The latest episode of Who Do You Think You Are featuring Tim McGraw’s discovery of his family’s “rags-to-riches” story with ties to George Washington got me to pondering about our collective families and the role they played in shaping our nation. Several of the family lines that we are working on have deep roots – in fact they were present here even before America became a nation.
Brothers, Joseph Curbow (1755-1850) and William Curbow (1757-?), were both Revolutionary War soldiers who served on the North Carolina Line. According to William’s pension papers, the family home in North Carolina was burned to the ground by the British. William also spent the brutal winter of 1777-78 in Valley Forge with General George Washington. The family story that has been passed down is that both Joseph and William were present at the British surrender in Yorktown in 1781. Fact or fiction? I don’t know – but it is fascinating to contemplate, don’t you think?
Edward Grantham (1643-1704) is my son’s 9th great grandfather. He was known as Old Edward. He lived in Surry County, Virginia. The family home was known as Grantham Reeds and was located directly across the James River from Jamestown, which was founded on May 14, 1607, and is the first permanent English settlement in what is now America!
My husband’s gg-grandmother was Ellen Elizabeth West. The West family has a long and interesting history in America and in England. John West (1590-1659) was the colonial Governor of Virginia from 1635-1637. He was the fourth son of Thomas West, 2nd Baron De La Warr. Did you know that this is where our state “Delaware” got its name? John West’s plantation is the site of present day West Point, Virginia. One of the sons of Governor West was Lieutenant-Colonel John West. He was married to Unity Croshaw, a granddaughter of Raleigh Croshaw, one of the founders of Jamestown, Virginia. Time and legend have not been kind to Unity – it has been reported that she was a shrew, and that she divorced her husband for adultery when he left her to live with Cockacoeske – Queen of the Pamunkey – and purportedly a cousin to Pocahontas. Again – fact or fiction? I don’t know.
Meanwhile, out west, Bartolomé de Montoya, a Spanish Conquistador arrived in New Mexico on 24 Dec. 1600. The family came as part of the second Onaté expedition, whose colony consisted of 65 settlers. The Montoya family brought with them 25 servants, cattle and equipment needed to start a new life in Nuevo España.
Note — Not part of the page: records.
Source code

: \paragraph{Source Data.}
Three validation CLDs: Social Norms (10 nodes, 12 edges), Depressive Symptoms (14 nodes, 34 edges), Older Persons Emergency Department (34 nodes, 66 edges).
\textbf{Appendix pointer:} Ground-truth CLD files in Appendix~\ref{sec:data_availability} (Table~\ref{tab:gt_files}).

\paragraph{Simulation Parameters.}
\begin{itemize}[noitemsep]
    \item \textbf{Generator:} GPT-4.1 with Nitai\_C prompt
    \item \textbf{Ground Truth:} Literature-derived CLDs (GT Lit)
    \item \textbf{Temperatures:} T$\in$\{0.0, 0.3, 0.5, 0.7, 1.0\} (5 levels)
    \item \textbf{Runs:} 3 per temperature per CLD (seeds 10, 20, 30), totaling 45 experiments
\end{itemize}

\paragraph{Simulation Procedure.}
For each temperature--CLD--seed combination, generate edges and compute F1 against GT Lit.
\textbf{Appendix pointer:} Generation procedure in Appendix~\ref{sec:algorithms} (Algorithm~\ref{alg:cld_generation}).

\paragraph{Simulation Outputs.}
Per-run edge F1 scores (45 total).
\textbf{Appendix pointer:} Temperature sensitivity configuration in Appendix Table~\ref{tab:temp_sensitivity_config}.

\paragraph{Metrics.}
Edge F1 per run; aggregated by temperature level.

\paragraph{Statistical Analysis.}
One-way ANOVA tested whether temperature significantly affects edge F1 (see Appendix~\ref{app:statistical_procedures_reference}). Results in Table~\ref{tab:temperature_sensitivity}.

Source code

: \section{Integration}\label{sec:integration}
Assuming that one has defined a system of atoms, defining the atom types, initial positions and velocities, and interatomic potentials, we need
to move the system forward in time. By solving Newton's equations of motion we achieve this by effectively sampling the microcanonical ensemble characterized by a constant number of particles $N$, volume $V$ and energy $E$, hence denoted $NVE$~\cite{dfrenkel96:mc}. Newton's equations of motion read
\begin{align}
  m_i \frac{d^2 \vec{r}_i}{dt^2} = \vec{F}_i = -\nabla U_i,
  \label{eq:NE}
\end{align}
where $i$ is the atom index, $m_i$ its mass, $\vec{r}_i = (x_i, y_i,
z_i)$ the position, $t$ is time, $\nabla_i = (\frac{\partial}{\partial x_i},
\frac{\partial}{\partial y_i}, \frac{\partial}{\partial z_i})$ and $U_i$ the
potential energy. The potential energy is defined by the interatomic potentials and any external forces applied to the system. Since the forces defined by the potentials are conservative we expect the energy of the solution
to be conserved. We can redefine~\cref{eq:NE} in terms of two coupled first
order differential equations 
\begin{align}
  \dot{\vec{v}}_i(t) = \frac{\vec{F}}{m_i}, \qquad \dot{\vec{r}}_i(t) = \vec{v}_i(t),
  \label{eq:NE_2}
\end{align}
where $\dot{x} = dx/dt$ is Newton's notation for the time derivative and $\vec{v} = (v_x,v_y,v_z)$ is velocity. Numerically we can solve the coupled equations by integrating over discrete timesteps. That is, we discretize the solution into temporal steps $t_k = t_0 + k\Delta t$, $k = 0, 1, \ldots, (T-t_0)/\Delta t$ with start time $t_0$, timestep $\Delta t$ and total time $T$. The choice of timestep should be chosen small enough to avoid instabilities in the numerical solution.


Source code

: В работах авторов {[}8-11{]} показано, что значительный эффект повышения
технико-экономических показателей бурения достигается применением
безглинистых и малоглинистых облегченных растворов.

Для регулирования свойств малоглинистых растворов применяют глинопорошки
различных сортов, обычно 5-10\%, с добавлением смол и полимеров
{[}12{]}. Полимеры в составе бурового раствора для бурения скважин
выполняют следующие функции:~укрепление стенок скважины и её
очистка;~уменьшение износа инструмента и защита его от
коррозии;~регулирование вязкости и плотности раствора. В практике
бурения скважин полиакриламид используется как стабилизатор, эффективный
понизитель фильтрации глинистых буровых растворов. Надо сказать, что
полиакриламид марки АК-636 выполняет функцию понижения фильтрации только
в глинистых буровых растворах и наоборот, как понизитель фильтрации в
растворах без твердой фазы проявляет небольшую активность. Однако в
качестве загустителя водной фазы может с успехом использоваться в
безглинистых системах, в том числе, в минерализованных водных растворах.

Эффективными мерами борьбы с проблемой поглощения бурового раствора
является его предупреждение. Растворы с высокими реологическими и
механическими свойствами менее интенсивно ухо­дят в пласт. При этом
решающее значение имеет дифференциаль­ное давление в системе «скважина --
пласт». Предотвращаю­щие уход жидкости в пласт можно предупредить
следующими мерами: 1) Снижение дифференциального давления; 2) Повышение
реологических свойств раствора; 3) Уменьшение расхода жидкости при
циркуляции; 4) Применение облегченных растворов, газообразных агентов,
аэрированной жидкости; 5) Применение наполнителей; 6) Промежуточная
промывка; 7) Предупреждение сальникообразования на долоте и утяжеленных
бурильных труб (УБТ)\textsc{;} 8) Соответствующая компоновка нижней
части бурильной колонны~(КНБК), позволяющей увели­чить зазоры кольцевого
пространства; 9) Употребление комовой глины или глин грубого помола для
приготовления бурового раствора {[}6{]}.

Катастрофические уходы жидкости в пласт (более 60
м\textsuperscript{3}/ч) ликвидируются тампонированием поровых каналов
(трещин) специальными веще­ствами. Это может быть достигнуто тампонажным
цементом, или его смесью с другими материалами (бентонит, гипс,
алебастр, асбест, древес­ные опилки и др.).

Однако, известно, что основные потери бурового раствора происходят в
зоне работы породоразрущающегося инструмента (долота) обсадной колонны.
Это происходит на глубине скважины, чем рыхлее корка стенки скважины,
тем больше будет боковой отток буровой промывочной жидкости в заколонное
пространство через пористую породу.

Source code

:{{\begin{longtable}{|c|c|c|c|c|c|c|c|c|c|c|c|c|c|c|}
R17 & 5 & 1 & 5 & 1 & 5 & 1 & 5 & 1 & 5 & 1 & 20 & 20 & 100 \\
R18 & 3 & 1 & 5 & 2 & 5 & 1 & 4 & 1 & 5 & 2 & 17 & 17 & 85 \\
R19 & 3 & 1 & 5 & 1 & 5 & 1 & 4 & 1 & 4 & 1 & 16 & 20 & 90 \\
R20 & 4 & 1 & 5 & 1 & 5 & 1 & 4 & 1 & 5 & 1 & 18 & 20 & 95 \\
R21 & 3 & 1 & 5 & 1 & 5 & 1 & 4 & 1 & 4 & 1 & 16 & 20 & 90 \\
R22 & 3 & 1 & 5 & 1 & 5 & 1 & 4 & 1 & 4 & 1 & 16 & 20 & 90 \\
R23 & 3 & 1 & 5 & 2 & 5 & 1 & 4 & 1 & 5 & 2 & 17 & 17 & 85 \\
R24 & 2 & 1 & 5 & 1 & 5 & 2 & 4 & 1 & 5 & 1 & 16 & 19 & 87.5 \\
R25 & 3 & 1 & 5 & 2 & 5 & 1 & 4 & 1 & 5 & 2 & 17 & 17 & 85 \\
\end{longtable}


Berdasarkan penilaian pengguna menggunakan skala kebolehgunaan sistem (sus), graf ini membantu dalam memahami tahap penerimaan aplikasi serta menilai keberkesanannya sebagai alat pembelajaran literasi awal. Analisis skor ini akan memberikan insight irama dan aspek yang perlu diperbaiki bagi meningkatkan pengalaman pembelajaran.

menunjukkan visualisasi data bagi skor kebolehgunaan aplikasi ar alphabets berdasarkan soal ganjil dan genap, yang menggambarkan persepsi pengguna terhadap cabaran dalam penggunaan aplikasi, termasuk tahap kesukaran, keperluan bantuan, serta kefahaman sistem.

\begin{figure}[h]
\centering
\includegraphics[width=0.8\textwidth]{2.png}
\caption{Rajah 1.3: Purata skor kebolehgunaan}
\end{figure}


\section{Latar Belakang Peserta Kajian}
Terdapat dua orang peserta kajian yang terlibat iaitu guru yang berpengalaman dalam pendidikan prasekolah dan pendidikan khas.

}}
From the family of Bartolomé de Montoya the Montoya surname was firmly established in New Mexico – and virtually all Montoya families from New Mexico descend from him.
And yes, in case you are wondering – we have our fair share of lunatics – thieves – and drunkards in our family tree too. Trials, tribulation, tragedy and drama were often the norm – divorces, family feuds, unplanned pregnancies, “bar-room difficulties” and the like have been uncovered. Our Ham family can be tied to the outlaw Jesse James; and our Curbow family can be linked with the gunslinger John Wesley Hardin. It’s all good though……they’re family!